Le paradigme de l’opposition traditionnelle entre le riche et le pauvre est fournie par la parabole de Lazare, cet homme qui campe sur le seuil d’un homme richissime, vêtu de bissus (une étoffe extrêmement coûteuse) et de lin, et qui banquète quotidiennement sans même donner les restes de ses festins. Le pauvre meurt et se retrouve dans le sein d’Abraham ; le riche meurt et se retrouve dans un lieu où des flammes le brûlent.

Ce n’est pas l’enfer. Pour une raison simple : il peut encore voir et il peut entendre. Et il n’a pas oublié puisqu’il ne demande pas directement à Lazare de venir apaiser ses souffrances, il appelle « Père Abraham ». Il y a donc des communications possibles entre les deux sphères (ou les deux états de l’âme). Mais il n’est pas permis à Lazare de venir apaiser les souffrances du riche.

« Un grand abîme a été établi entre vous et nous, pour que ceux qui voudraient passer vers vous ne le puissent pas, et que, de là-bas non plus, on ne traverse pas vers nous ».

Seule la prière des vivants peut apaiser les souffrances des âmes du Purgatoire.

Nous avons donc ici une figure de ces états de l’âme symbolisés par l’enfer et par le purgatoire. La figure ultime de l’enfer, c’est l’absence radicale de communication, quand, non seulement il n’est pas permis d’être rafraîchi par les prières des vivants, mais quand aucune communication n’est possible : ni par le regard, ni par l’ouïe. Cela porte un nom : la peine du dam.

Les habitants des grandes métropoles, harcelés par toutes les formes de la pauvreté mendiante ne s’habillent pas de bissus, ils ne festoient pas chaque jour, ils ont le plus souvent une charge familiale, parfois un malade à soutenir… Non, ils ne sont pas des riches au sens où l’on entend ce terme dans l’Évangile. Ceux qui s’habillent aujourd’hui de bissus et de lin et festoient chaque jour vivent soigneusement protégés, ils ont des gardes du corps, des portes blindées, des villas clôturées. Ils voyagent dans des hôtels quatre étoiles à la porte desquels les mendiants ne sont pas autorisés à rester.

L’Église officielle semble avoir oublié cette grande figure de Lazare, figure paradigmatique de la pauvreté qui est aussi une figure de la vertu de force, cette vertu qui est aussi un souffle de l’Esprit et qui consiste à endurer.
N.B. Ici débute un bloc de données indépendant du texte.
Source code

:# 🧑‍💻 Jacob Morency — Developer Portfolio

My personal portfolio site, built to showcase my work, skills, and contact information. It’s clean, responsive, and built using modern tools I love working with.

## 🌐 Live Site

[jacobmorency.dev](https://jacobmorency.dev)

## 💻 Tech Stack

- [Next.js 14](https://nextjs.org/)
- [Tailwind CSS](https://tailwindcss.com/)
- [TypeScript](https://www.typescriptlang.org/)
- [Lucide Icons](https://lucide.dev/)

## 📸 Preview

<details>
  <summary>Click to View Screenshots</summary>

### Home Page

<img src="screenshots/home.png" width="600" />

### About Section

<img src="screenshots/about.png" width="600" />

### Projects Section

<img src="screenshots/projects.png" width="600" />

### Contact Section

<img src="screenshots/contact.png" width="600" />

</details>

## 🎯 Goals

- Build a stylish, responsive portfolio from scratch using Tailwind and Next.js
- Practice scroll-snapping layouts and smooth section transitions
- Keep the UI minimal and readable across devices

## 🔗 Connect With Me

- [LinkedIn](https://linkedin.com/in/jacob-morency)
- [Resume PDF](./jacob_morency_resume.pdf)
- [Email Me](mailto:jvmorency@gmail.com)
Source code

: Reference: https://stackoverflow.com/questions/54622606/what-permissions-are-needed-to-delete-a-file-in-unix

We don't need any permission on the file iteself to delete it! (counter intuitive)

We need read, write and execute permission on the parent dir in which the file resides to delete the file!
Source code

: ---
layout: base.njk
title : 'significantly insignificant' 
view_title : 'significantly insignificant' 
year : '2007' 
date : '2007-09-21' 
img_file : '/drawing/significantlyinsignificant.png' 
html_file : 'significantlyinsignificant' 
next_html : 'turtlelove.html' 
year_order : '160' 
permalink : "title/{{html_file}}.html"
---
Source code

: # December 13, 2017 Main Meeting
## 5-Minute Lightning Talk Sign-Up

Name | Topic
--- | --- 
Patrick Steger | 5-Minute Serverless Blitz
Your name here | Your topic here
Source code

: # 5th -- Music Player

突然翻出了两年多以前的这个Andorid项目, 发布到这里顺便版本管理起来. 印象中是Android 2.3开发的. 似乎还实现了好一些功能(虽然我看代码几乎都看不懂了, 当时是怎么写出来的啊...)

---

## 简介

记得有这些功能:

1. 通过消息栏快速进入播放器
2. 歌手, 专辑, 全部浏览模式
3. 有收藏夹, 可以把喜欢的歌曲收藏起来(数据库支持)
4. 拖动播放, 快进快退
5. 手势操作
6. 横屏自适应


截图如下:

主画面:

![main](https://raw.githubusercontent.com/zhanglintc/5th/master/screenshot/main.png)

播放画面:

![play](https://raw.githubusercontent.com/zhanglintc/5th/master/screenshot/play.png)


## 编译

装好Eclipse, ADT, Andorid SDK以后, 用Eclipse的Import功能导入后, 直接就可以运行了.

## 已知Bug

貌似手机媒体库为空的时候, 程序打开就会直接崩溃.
Lazare a connu la souffrance ici-bas, il connaît la consolation dans le sein d’Abraham. Le riche n’a pas consolé, n’a pas soulagé, il s’est gobergé dans l’insolence. Il connaît à présent la souffrance.

Rien ne dit qu’elle est éternelle.

Le riche a cinq frères. Il voudrait bien les prévenir car sans doute eux aussi vont se comporter sur le modèle du grand frère. Mais eux non plus il n’est pas possible de les prévenir : ils ont Moïse et les prophètes. Qu’ils les écoutent.

Le message est clair et il vient de la bouche du Seigneur lui-même. L’entend-t-on répercuté dans nos paroisses, dans nos structures chrétiennes ?

Y a t-il un mystère de la pauvreté ? Oui. Et il est solidaire de ce mystère de l’iniquité que la raison ne peut affronter sans risquer de s’y briser, ce péché du monde qui augmente avec le poids de l’histoire, comme l’avait vu saint Augustin. Il y aura donc toujours des pauvres, l’âme chrétienne en demeure inconsolable. Et si elle peut trouver, dans la nuit de la prière, quelque étrange et énigmatique réponse, de ce mystère, seule la croix peut rendre compte de manière plénière.